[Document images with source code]
++++++

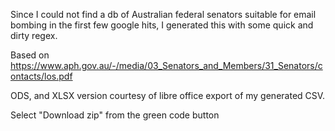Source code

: Since I could not find a db of Australian federal senators suitable for email bombing in the first few google hits, I generated
this with some quick and dirty regex.

Based on https://www.aph.gov.au/-/media/03_Senators_and_Members/31_Senators/contacts/los.pdf 

ODS, and XLSX version courtesy of libre office export of my generated CSV.

Select "Download zip" from the green code button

++++++

Task prompt: Above are some records. Copy each of their lines that holds the string "generated".

Exercise output:
: Since I could not find a db of Australian federal senators suitable for email bombing in the first few google hits, I generated
ODS, and XLSX version courtesy of libre office export of my generated CSV.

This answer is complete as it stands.